_What you will do_.
With the pictures set aside, return the lines below exactly, beginning at the first and ending at the line containing "Portanto, como corte".

_Records for the exercise_.
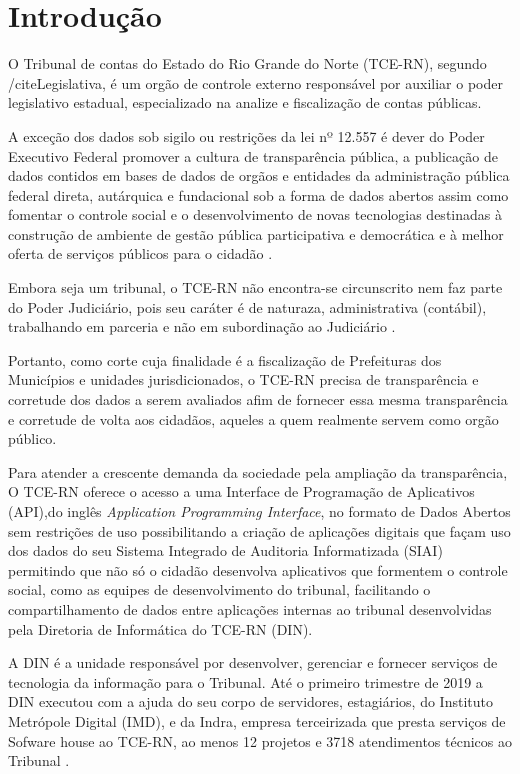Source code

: \chapter[Introdução]{Introdução}
\label{ch:introducao}

O Tribunal de contas do Estado do Rio Grande do Norte (TCE-RN), segundo /cite{Legislativa}, é um orgão de controle externo responsável por auxiliar o poder legislativo estadual, especializado na analize e fiscalização de contas públicas.

A exceção dos dados sob sigilo ou restrições da lei nº 12.557 \cite{lei_12527} é dever do Poder Executivo Federal promover a cultura de transparência pública, a publicação de dados contidos em bases de dados de orgãos e entidades da administração pública federal direta, autárquica e fundacional sob a forma de dados abertos assim como fomentar o controle social e o desenvolvimento de novas tecnologias destinadas à construção de ambiente de gestão pública participativa e democrática e à melhor oferta de serviços públicos para o cidadão \cite{dec_8777}.

Embora seja um tribunal, o TCE-RN não encontra-se circunscrito nem faz parte do Poder Judiciário, pois seu caráter é de naturaza, administrativa (contábil), trabalhando em parceria e não em subordinação ao Judiciário \cite{barreto_tribunais}.

Portanto, como corte cuja finalidade é a fiscalização de Prefeituras dos Municípios e unidades jurisdicionados, o TCE-RN precisa de transparência e corretude dos dados a serem avaliados afim de fornecer essa mesma transparência e corretude de volta aos cidadãos, aqueles a quem realmente servem como orgão público.

Para atender a crescente demanda da sociedade pela ampliação da transparência, O TCE-RN oferece o acesso a uma Interface de Programação de Aplicativos (API),do inglês \textit{Application Programming Interface}, no formato de Dados Abertos sem restrições de uso possibilitando a criação de aplicações digitais \cite{dados_abertos_tcern} que façam uso dos dados do seu Sistema Integrado de Auditoria Informatizada (SIAI) permitindo que não só o cidadão desenvolva aplicativos que formentem o controle social, como as equipes de desenvolvimento do tribunal, facilitando o compartilhamento de dados entre aplicações internas ao tribunal desenvolvidas pela Diretoria de Informática do TCE-RN (DIN).

A DIN é a unidade responsável por desenvolver, gerenciar e fornecer serviços de tecnologia da informação para o Tribunal. Até o primeiro trimestre de 2019 a DIN executou com a ajuda do seu corpo de servidores, estagiários, do Instituto Metrópole Digital (IMD), e da Indra, empresa terceirizada que presta serviços de Sofware house ao TCE-RN, ao menos 12 projetos e 3718 atendimentos técnicos ao Tribunal \cite{relatorio_trimestral}.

_Answer to this task_.
Source code

: \chapter[Introdução]{Introdução}
\label{ch:introducao}

O Tribunal de contas do Estado do Rio Grande do Norte (TCE-RN), segundo /cite{Legislativa}, é um orgão de controle externo responsável por auxiliar o poder legislativo estadual, especializado na analize e fiscalização de contas públicas.

A exceção dos dados sob sigilo ou restrições da lei nº 12.557 \cite{lei_12527} é dever do Poder Executivo Federal promover a cultura de transparência pública, a publicação de dados contidos em bases de dados de orgãos e entidades da administração pública federal direta, autárquica e fundacional sob a forma de dados abertos assim como fomentar o controle social e o desenvolvimento de novas tecnologias destinadas à construção de ambiente de gestão pública participativa e democrática e à melhor oferta de serviços públicos para o cidadão \cite{dec_8777}.

Embora seja um tribunal, o TCE-RN não encontra-se circunscrito nem faz parte do Poder Judiciário, pois seu caráter é de naturaza, administrativa (contábil), trabalhando em parceria e não em subordinação ao Judiciário \cite{barreto_tribunais}.

Portanto, como corte cuja finalidade é a fiscalização de Prefeituras dos Municípios e unidades jurisdicionados, o TCE-RN precisa de transparência e corretude dos dados a serem avaliados afim de fornecer essa mesma transparência e corretude de volta aos cidadãos, aqueles a quem realmente servem como orgão público.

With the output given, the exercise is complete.